The number needed is how many lines in these entries contain "dengan"; give it alone.
BEGIN Information shown
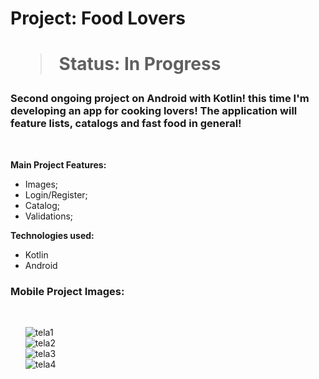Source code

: 
<h1> Project: Food Lovers <h1> 

  > Status: In Progress
  
  ### Second ongoing project on Android with Kotlin! this time I'm developing an app for cooking lovers! The application will feature lists, catalogs and fast food in general!
  
  <br>
  
  <strong>Main Project Features: </strong>
  + Images;
  + Login/Register;
  + Catalog;
  + Validations;
  
  <strong>Technologies used: </strong>
   + Kotlin
   + Android 
  
   ### Mobile Project Images:
  
  <br>
  
&nbsp;&nbsp;&nbsp;&nbsp;&nbsp;&nbsp;![tela1](https://user-images.githubusercontent.com/79876042/142459159-5a596e41-448a-4ecb-b459-380d8179847c.png)
  <br>
&nbsp;&nbsp;&nbsp;&nbsp;&nbsp;&nbsp;![tela2](https://user-images.githubusercontent.com/79876042/142459277-e22c114b-e01f-4bb5-abdd-840194e5fd07.png)
  <br>
&nbsp;&nbsp;&nbsp;&nbsp;&nbsp;&nbsp;![tela3](https://user-images.githubusercontent.com/79876042/142459375-a1ac97c4-f48e-41d9-9d13-0bdd0c5b5b64.png)
  <br>
&nbsp;&nbsp;&nbsp;&nbsp;&nbsp;&nbsp;![tela4](https://user-images.githubusercontent.com/79876042/144277393-6d071333-a0ff-4c3f-a898-3b771cacda67.png)
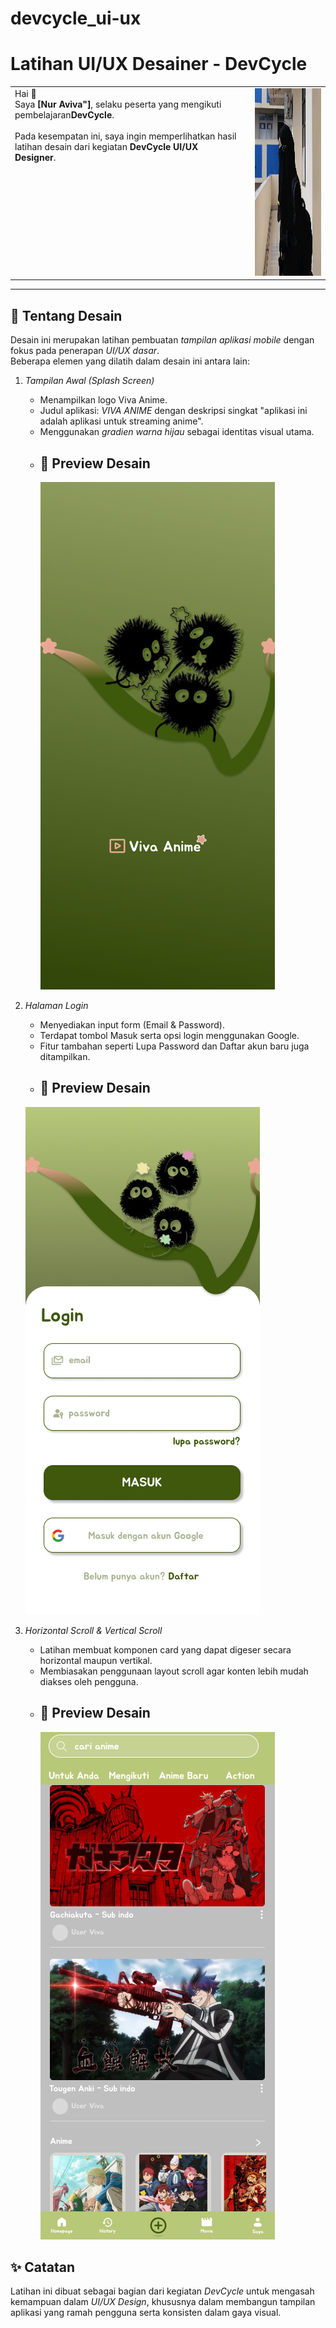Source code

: # devcycle_ui-ux
# Latihan UI/UX Desainer - DevCycle

<table>
  <tr>
    <td style="vertical-align: top; padding-right: 20px;">
      Hai 👋 <br>
      Saya <b>[Nur Aviva"]</b>, selaku peserta yang mengikuti pembelajaran<b>DevCycle</b>. <br><br>
      Pada kesempatan ini, saya ingin memperlihatkan hasil latihan desain dari kegiatan 
      <b>DevCycle UI/UX Designer</b>.
    </td>
    <td>
      <img src="foto.png" alt="Preview Desain" width="300" height="300">
    </td>
  </tr>
</table>


---

## 🎨 Tentang Desain

Desain ini merupakan latihan pembuatan *tampilan aplikasi mobile* dengan fokus pada penerapan *UI/UX dasar*.  
Beberapa elemen yang dilatih dalam desain ini antara lain:

1. *Tampilan Awal (Splash Screen)*  
   - Menampilkan logo Viva Anime.  
   - Judul aplikasi: *VIVA ANIME* dengan deskripsi singkat "aplikasi ini adalah aplikasi untuk streaming anime".  
   - Menggunakan *gradien warna hijau* sebagai identitas visual utama.
   - ## 📱 Preview Desain
     ![](Tampilan-Awal.png)

2. *Halaman Login*  
   - Menyediakan input form (Email & Password).  
   - Terdapat tombol Masuk serta opsi login menggunakan Google.  
   - Fitur tambahan seperti Lupa Password dan Daftar akun baru juga ditampilkan.
   -  ## 📱 Preview Desain
     ![](Login.png)
  
3. *Horizontal Scroll & Vertical Scroll*  
   - Latihan membuat komponen card yang dapat digeser secara horizontal maupun vertikal.
   - Membiasakan penggunaan layout scroll agar konten lebih mudah diakses oleh pengguna.
   - ## 📱 Preview Desain
     ![](Tugas.png)


## ✨ Catatan

Latihan ini dibuat sebagai bagian dari kegiatan *DevCycle* untuk mengasah kemampuan dalam *UI/UX Design*, khususnya dalam membangun tampilan aplikasi yang ramah pengguna serta konsisten dalam gaya visual.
END Information shown
| Solution to this task |
2